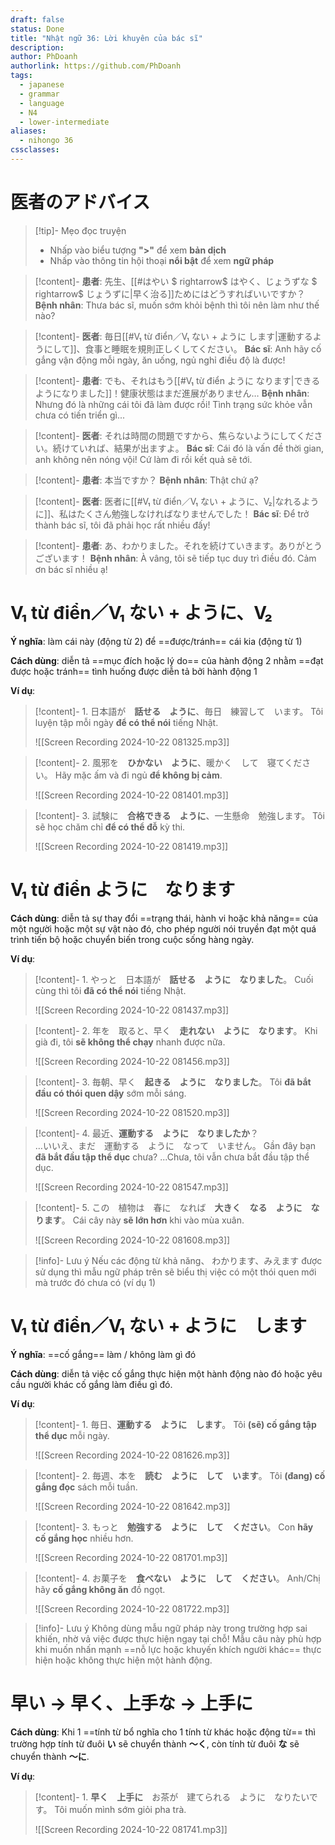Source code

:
 ```yaml
---
draft: false
status: Done
title: "Nhật ngữ 36: Lời khuyên của bác sĩ"
description: 
author: PhDoanh
authorlink: https://github.com/PhDoanh
tags:
  - japanese
  - grammar
  - language
  - N4
  - lower-intermediate
aliases:
  - nihongo 36
cssclasses:
---
```

# 医者のアドバイス
> [!tip]- Mẹo đọc truyện
> - Nhấp vào biểu tượng **">"** để xem **bản dịch**
> - Nhấp vào thông tin hội thoại **nổi bật** để xem **ngữ pháp**

> [!content]- **患者**: 先生、[[#はやい $ rightarrow$ はやく、じょうずな $ rightarrow$ じょうずに|早く治る]]ためにはどうすればいいですか？
> **Bệnh nhân**: Thưa bác sĩ, muốn sớm khỏi bệnh thì tôi nên làm như thế nào?

> [!content]- **医者**: 毎日[[#V₁ từ điển／V₁ ない + ように します|運動するようにして]]、食事と睡眠を規則正しくしてください。
> **Bác sĩ**: Anh hãy cố gắng vận động mỗi ngày, ăn uống, ngủ nghỉ điều độ là được!

> [!content]- **患者**: でも、それはもう[[#V₁ từ điển ように なります|できるようになりました]]！健康状態はまだ進展がありません…
> **Bệnh nhân**: Nhưng đó là những cái tôi đã làm được rồi! Tình trạng sức khỏe vẫn chưa có tiến triển gì...

> [!content]- **医者**: それは時間の問題ですから、焦らないようにしてください。続けていれば、結果が出ますよ。
> **Bác sĩ**: Cái đó là vấn đề thời gian, anh không nên nóng vội! Cứ làm đi rồi kết quả sẽ tới.

> [!content]- **患者**: 本当ですか？
> **Bệnh nhân**: Thật chứ ạ?

> [!content]- **医者**: 医者に[[#V₁ từ điển／V₁ ない + ように、V₂|なれるように]]、私はたくさん勉強しなければなりませんでした！
> **Bác sĩ**: Để trở thành bác sĩ, tôi đã phải học rất nhiều đấy!

> [!content]- **患者**: あ、わかりました。それを続けていきます。ありがとうございます！
> **Bệnh nhân**: À vâng, tôi sẽ tiếp tục duy trì điều đó. Cảm ơn bác sĩ nhiều ạ!

# V₁ từ điển／V₁ ない + ように、V₂
**Ý nghĩa**: làm cái này (động từ 2) để ==được/tránh== cái kia (động từ 1)

**Cách dùng**: diễn tả ==mục đích hoặc lý do== của hành động 2 nhằm ==đạt được hoặc tránh== tình huống được diễn tả bởi hành động 1

**Ví dụ**:
> [!content]- 1\. 日本語が　**話せる　ように**、毎日　練習して　います。
> Tôi luyện tập mỗi ngày **để có thể nói** tiếng Nhật.
> 
> ![[Screen Recording 2024-10-22 081325.mp3]]

> [!content]- 2\. 風邪を　**ひかない　ように**、暖かく　して　寝てください。
> Hãy mặc ấm và đi ngủ **để không bị cảm**.
> 
> ![[Screen Recording 2024-10-22 081401.mp3]]

> [!content]- 3\. 試験に　**合格できる　ように**、一生懸命　勉強します。
> Tôi sẽ học chăm chỉ **để có thể đỗ** kỳ thi.
> 
> ![[Screen Recording 2024-10-22 081419.mp3]]

# V₁ từ điển ように　なります
**Cách dùng**: diễn tả sự thay đổi ==trạng thái, hành vi hoặc khả năng== của một người hoặc một sự vật nào đó, cho phép người nói truyền đạt một quá trình tiến bộ hoặc chuyển biến trong cuộc sống hàng ngày.

**Ví dụ**:
> [!content]- 1\. やっと　日本語が　**話せる　ように　なりました**。
> Cuối cùng thì tôi **đã có thể nói** tiếng Nhật.
> 
> ![[Screen Recording 2024-10-22 081437.mp3]]

> [!content]- 2\. 年を　取ると、早く　**走れない　ように　なります**。
> Khi già đi, tôi **sẽ không thể chạy** nhanh được nữa.
> 
> ![[Screen Recording 2024-10-22 081456.mp3]]

> [!content]- 3\. 毎朝、早く　**起きる　ように　なりました**。
> Tôi **đã bắt đầu có thói quen dậy** sớm mỗi sáng.
> 
> ![[Screen Recording 2024-10-22 081520.mp3]]

> [!content]- 4\. 最近、**運動する　ように　なりましたか**？<br>…いいえ、まだ　運動する　ように　なって　いません。
> Gần đây bạn **đã bắt đầu tập thể dục** chưa?
> ...Chưa, tôi vẫn chưa bắt đầu tập thể dục.
> 
> ![[Screen Recording 2024-10-22 081547.mp3]]

> [!content]- 5\. この　植物は　春に　なれば　**大きく　なる　ように　なります**。
> Cái cây này **sẽ lớn hơn** khi vào mùa xuân.
> 
> ![[Screen Recording 2024-10-22 081608.mp3]]

> [!info]- Lưu ý
> Nếu các động từ khả năng、 わかります、みえます được sử dụng thì mẫu ngữ pháp trên sẽ biểu thị việc có một thói quen mới mà trước đó chưa có (ví dụ 1)

# V₁ từ điển／V₁ ない + ように　します
**Ý nghĩa**: ==cố gắng== làm / không làm gì đó

**Cách dùng**: diễn tả việc cố gắng thực hiện một hành động nào đó hoặc yêu cầu người khác cố gắng làm điều gì đó.

**Ví dụ**:
> [!content]- 1\. 毎日、**運動する　ように　します**。
> Tôi **(sẽ) cố gắng tập thể dục** mỗi ngày.
> 
> ![[Screen Recording 2024-10-22 081626.mp3]]

> [!content]- 2\. 毎週、本を　**読む　ように　して　います**。
> Tôi **(đang) cố gắng đọc** sách mỗi tuần.
> 
> ![[Screen Recording 2024-10-22 081642.mp3]]

> [!content]- 3\. もっと　**勉強する　ように　して　ください**。
> Con **hãy cố gắng học** nhiều hơn.
> 
> ![[Screen Recording 2024-10-22 081701.mp3]]

> [!content]- 4\. お菓子を　**食べない　ように　して　ください**。
> Anh/Chị hãy **cố gắng không ăn** đồ ngọt.
> 
> ![[Screen Recording 2024-10-22 081722.mp3]]

> [!info]- Lưu ý
> Không dùng mẫu ngữ pháp này trong trường hợp sai khiến, nhờ vả việc được thực hiện ngay tại chỗ! Mẫu câu này phù hợp khi muốn nhấn mạnh ==nỗ lực hoặc khuyến khích người khác== thực hiện hoặc không thực hiện một hành động.

# 早い $\rightarrow$ 早く、上手な $\rightarrow$ 上手に
**Cách dùng**: Khi 1 ==tính từ bổ nghĩa cho 1 tính từ khác hoặc động từ== thì trường hợp tính từ đuôi **い** sẽ chuyển thành **～く**, còn tính từ đuôi **な** sẽ chuyển thành **～に**.

**Ví dụ**:
> [!content]- 1\. **早く　上手に**　お茶が　建てられる　ように　なりたいです。
> Tôi muốn mình sớm giỏi pha trà.
> 
> ![[Screen Recording 2024-10-22 081741.mp3]]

== EXERCISE ==
Retype all records exactly as shown above, images excluded.

== SOLUTION TO THE PROBLEM ==
Source code

:
 ```yaml
---
draft: false
status: Done
title: "Nhật ngữ 36: Lời khuyên của bác sĩ"
description: 
author: PhDoanh
authorlink: https://github.com/PhDoanh
tags:
  - japanese
  - grammar
  - language
  - N4
  - lower-intermediate
aliases:
  - nihongo 36
cssclasses:
---
```

# 医者のアドバイス
> [!tip]- Mẹo đọc truyện
> - Nhấp vào biểu tượng **">"** để xem **bản dịch**
> - Nhấp vào thông tin hội thoại **nổi bật** để xem **ngữ pháp**

> [!content]- **患者**: 先生、[[#はやい $ rightarrow$ はやく、じょうずな $ rightarrow$ じょうずに|早く治る]]ためにはどうすればいいですか？
> **Bệnh nhân**: Thưa bác sĩ, muốn sớm khỏi bệnh thì tôi nên làm như thế nào?

> [!content]- **医者**: 毎日[[#V₁ từ điển／V₁ ない + ように します|運動するようにして]]、食事と睡眠を規則正しくしてください。
> **Bác sĩ**: Anh hãy cố gắng vận động mỗi ngày, ăn uống, ngủ nghỉ điều độ là được!

> [!content]- **患者**: でも、それはもう[[#V₁ từ điển ように なります|できるようになりました]]！健康状態はまだ進展がありません…
> **Bệnh nhân**: Nhưng đó là những cái tôi đã làm được rồi! Tình trạng sức khỏe vẫn chưa có tiến triển gì...

> [!content]- **医者**: それは時間の問題ですから、焦らないようにしてください。続けていれば、結果が出ますよ。
> **Bác sĩ**: Cái đó là vấn đề thời gian, anh không nên nóng vội! Cứ làm đi rồi kết quả sẽ tới.

> [!content]- **患者**: 本当ですか？
> **Bệnh nhân**: Thật chứ ạ?

> [!content]- **医者**: 医者に[[#V₁ từ điển／V₁ ない + ように、V₂|なれるように]]、私はたくさん勉強しなければなりませんでした！
> **Bác sĩ**: Để trở thành bác sĩ, tôi đã phải học rất nhiều đấy!

> [!content]- **患者**: あ、わかりました。それを続けていきます。ありがとうございます！
> **Bệnh nhân**: À vâng, tôi sẽ tiếp tục duy trì điều đó. Cảm ơn bác sĩ nhiều ạ!

# V₁ từ điển／V₁ ない + ように、V₂
**Ý nghĩa**: làm cái này (động từ 2) để ==được/tránh== cái kia (động từ 1)

**Cách dùng**: diễn tả ==mục đích hoặc lý do== của hành động 2 nhằm ==đạt được hoặc tránh== tình huống được diễn tả bởi hành động 1

**Ví dụ**:
> [!content]- 1\. 日本語が　**話せる　ように**、毎日　練習して　います。
> Tôi luyện tập mỗi ngày **để có thể nói** tiếng Nhật.
> 
> ![[Screen Recording 2024-10-22 081325.mp3]]

> [!content]- 2\. 風邪を　**ひかない　ように**、暖かく　して　寝てください。
> Hãy mặc ấm và đi ngủ **để không bị cảm**.
> 
> ![[Screen Recording 2024-10-22 081401.mp3]]

> [!content]- 3\. 試験に　**合格できる　ように**、一生懸命　勉強します。
> Tôi sẽ học chăm chỉ **để có thể đỗ** kỳ thi.
> 
> ![[Screen Recording 2024-10-22 081419.mp3]]

# V₁ từ điển ように　なります
**Cách dùng**: diễn tả sự thay đổi ==trạng thái, hành vi hoặc khả năng== của một người hoặc một sự vật nào đó, cho phép người nói truyền đạt một quá trình tiến bộ hoặc chuyển biến trong cuộc sống hàng ngày.

**Ví dụ**:
> [!content]- 1\. やっと　日本語が　**話せる　ように　なりました**。
> Cuối cùng thì tôi **đã có thể nói** tiếng Nhật.
> 
> ![[Screen Recording 2024-10-22 081437.mp3]]

> [!content]- 2\. 年を　取ると、早く　**走れない　ように　なります**。
> Khi già đi, tôi **sẽ không thể chạy** nhanh được nữa.
> 
> ![[Screen Recording 2024-10-22 081456.mp3]]

> [!content]- 3\. 毎朝、早く　**起きる　ように　なりました**。
> Tôi **đã bắt đầu có thói quen dậy** sớm mỗi sáng.
> 
> ![[Screen Recording 2024-10-22 081520.mp3]]

> [!content]- 4\. 最近、**運動する　ように　なりましたか**？<br>…いいえ、まだ　運動する　ように　なって　いません。
> Gần đây bạn **đã bắt đầu tập thể dục** chưa?
> ...Chưa, tôi vẫn chưa bắt đầu tập thể dục.
> 
> ![[Screen Recording 2024-10-22 081547.mp3]]

> [!content]- 5\. この　植物は　春に　なれば　**大きく　なる　ように　なります**。
> Cái cây này **sẽ lớn hơn** khi vào mùa xuân.
> 
> ![[Screen Recording 2024-10-22 081608.mp3]]

> [!info]- Lưu ý
> Nếu các động từ khả năng、 わかります、みえます được sử dụng thì mẫu ngữ pháp trên sẽ biểu thị việc có một thói quen mới mà trước đó chưa có (ví dụ 1)

# V₁ từ điển／V₁ ない + ように　します
**Ý nghĩa**: ==cố gắng== làm / không làm gì đó

**Cách dùng**: diễn tả việc cố gắng thực hiện một hành động nào đó hoặc yêu cầu người khác cố gắng làm điều gì đó.

**Ví dụ**:
> [!content]- 1\. 毎日、**運動する　ように　します**。
> Tôi **(sẽ) cố gắng tập thể dục** mỗi ngày.
> 
> ![[Screen Recording 2024-10-22 081626.mp3]]

> [!content]- 2\. 毎週、本を　**読む　ように　して　います**。
> Tôi **(đang) cố gắng đọc** sách mỗi tuần.
> 
> ![[Screen Recording 2024-10-22 081642.mp3]]

> [!content]- 3\. もっと　**勉強する　ように　して　ください**。
> Con **hãy cố gắng học** nhiều hơn.
> 
> ![[Screen Recording 2024-10-22 081701.mp3]]

> [!content]- 4\. お菓子を　**食べない　ように　して　ください**。
> Anh/Chị hãy **cố gắng không ăn** đồ ngọt.
> 
> ![[Screen Recording 2024-10-22 081722.mp3]]

> [!info]- Lưu ý
> Không dùng mẫu ngữ pháp này trong trường hợp sai khiến, nhờ vả việc được thực hiện ngay tại chỗ! Mẫu câu này phù hợp khi muốn nhấn mạnh ==nỗ lực hoặc khuyến khích người khác== thực hiện hoặc không thực hiện một hành động.

# 早い $\rightarrow$ 早く、上手な $\rightarrow$ 上手に
**Cách dùng**: Khi 1 ==tính từ bổ nghĩa cho 1 tính từ khác hoặc động từ== thì trường hợp tính từ đuôi **い** sẽ chuyển thành **～く**, còn tính từ đuôi **な** sẽ chuyển thành **～に**.

**Ví dụ**:
> [!content]- 1\. **早く　上手に**　お茶が　建てられる　ように　なりたいです。
> Tôi muốn mình sớm giỏi pha trà.
> 
> ![[Screen Recording 2024-10-22 081741.mp3]]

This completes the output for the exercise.